■ Problem statement
Give the total number of lines in the data below that include "have", and nothing else.

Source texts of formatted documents

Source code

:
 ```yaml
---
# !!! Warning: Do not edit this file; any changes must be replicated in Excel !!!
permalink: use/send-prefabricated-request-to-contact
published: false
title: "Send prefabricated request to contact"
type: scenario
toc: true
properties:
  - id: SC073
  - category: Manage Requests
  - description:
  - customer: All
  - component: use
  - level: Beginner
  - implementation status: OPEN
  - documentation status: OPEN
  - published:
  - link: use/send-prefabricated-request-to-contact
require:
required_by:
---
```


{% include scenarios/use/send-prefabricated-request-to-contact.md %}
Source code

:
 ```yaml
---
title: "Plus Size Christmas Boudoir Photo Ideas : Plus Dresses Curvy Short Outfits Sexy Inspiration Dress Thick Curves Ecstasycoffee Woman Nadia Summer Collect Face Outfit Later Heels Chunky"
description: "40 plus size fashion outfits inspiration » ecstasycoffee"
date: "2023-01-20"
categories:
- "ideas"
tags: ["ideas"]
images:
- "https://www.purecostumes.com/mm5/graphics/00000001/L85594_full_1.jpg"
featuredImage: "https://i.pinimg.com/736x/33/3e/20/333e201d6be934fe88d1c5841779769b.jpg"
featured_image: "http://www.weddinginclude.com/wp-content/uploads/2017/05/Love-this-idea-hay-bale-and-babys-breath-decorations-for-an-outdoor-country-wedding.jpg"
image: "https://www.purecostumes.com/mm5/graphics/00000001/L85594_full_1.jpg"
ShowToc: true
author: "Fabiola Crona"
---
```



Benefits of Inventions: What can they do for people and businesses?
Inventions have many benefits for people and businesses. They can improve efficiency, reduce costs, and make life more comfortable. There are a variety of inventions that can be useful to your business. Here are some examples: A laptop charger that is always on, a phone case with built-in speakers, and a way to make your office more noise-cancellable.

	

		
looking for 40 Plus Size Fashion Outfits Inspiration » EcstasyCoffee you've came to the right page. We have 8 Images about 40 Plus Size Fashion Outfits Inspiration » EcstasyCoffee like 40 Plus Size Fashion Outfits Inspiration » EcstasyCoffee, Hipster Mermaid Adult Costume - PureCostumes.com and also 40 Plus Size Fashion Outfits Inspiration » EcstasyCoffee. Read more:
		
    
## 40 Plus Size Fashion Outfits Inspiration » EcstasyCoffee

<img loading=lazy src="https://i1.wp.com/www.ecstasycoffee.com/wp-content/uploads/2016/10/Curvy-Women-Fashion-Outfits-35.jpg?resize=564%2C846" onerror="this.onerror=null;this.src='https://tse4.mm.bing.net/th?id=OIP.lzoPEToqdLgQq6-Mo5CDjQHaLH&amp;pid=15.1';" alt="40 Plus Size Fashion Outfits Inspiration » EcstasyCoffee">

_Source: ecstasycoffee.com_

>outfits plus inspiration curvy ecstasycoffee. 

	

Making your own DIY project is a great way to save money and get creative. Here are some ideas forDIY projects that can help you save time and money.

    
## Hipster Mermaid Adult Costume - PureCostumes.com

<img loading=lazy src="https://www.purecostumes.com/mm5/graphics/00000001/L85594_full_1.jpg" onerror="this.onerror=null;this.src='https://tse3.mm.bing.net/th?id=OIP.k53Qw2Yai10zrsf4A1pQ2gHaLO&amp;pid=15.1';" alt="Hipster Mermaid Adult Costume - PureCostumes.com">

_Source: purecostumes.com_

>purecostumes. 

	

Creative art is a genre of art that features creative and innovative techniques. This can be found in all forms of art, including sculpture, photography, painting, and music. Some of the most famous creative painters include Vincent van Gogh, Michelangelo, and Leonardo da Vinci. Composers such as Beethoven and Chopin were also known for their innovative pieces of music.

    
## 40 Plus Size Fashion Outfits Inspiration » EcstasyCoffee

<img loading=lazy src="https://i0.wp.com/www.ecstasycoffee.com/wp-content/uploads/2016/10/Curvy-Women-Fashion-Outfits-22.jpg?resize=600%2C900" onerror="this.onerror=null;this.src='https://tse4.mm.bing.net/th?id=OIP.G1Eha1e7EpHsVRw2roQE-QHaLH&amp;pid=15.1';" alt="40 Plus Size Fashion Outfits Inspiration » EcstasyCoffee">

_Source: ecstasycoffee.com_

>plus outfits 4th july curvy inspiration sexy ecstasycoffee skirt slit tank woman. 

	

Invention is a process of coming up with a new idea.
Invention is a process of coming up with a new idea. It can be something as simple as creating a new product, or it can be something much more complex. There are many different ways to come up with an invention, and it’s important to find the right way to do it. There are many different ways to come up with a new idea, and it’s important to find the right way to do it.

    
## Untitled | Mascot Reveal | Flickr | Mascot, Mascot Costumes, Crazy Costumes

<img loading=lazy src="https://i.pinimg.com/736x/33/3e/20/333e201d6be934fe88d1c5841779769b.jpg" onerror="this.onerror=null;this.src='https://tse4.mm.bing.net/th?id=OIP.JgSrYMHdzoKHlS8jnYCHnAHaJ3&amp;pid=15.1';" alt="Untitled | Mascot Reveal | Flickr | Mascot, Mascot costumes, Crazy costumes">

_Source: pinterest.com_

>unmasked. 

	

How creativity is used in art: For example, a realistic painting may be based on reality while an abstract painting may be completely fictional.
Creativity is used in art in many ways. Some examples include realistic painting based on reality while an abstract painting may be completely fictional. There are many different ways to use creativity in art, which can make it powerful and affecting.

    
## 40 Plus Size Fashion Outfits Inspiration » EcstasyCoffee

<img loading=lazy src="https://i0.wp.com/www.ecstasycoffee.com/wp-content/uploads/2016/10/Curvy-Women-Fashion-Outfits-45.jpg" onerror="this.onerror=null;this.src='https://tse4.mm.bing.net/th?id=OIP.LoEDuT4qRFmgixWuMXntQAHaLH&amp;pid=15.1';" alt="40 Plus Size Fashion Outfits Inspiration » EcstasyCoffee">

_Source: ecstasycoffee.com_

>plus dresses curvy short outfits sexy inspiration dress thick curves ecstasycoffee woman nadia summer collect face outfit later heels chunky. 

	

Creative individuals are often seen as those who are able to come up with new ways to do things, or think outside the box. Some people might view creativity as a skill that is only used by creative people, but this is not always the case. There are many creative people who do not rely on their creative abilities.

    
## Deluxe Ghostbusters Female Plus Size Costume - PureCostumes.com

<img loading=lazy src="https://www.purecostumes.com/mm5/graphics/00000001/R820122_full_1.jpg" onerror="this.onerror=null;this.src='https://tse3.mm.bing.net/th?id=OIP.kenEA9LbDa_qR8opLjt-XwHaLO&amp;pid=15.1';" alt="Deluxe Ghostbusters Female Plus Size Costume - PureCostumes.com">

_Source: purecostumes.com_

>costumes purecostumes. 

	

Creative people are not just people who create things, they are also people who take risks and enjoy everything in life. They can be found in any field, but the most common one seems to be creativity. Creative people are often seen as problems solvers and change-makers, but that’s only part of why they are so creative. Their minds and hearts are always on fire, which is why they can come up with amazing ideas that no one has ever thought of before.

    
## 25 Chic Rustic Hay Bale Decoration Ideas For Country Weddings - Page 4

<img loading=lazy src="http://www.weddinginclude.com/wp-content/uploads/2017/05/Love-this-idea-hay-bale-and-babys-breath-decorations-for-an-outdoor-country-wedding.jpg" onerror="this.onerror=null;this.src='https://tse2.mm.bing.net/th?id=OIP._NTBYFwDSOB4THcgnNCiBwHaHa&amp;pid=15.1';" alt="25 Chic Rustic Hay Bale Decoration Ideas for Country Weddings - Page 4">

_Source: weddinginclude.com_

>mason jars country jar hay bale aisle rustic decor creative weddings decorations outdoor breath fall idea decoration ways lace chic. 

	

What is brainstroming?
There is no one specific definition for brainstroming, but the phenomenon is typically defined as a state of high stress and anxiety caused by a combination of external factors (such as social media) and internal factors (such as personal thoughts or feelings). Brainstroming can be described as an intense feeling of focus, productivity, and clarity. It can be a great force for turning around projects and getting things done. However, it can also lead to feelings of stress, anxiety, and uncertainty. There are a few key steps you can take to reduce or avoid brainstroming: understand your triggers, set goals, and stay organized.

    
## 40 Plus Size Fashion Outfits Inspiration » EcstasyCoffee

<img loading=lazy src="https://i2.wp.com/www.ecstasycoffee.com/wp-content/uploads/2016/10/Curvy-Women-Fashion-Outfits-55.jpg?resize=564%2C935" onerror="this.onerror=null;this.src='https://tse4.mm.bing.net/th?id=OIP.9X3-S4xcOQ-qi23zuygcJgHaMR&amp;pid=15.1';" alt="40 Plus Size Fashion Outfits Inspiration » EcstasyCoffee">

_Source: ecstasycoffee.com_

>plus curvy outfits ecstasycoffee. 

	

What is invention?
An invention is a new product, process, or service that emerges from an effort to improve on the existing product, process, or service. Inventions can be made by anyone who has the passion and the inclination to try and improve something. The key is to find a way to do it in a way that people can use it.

■ Solution for this problem
2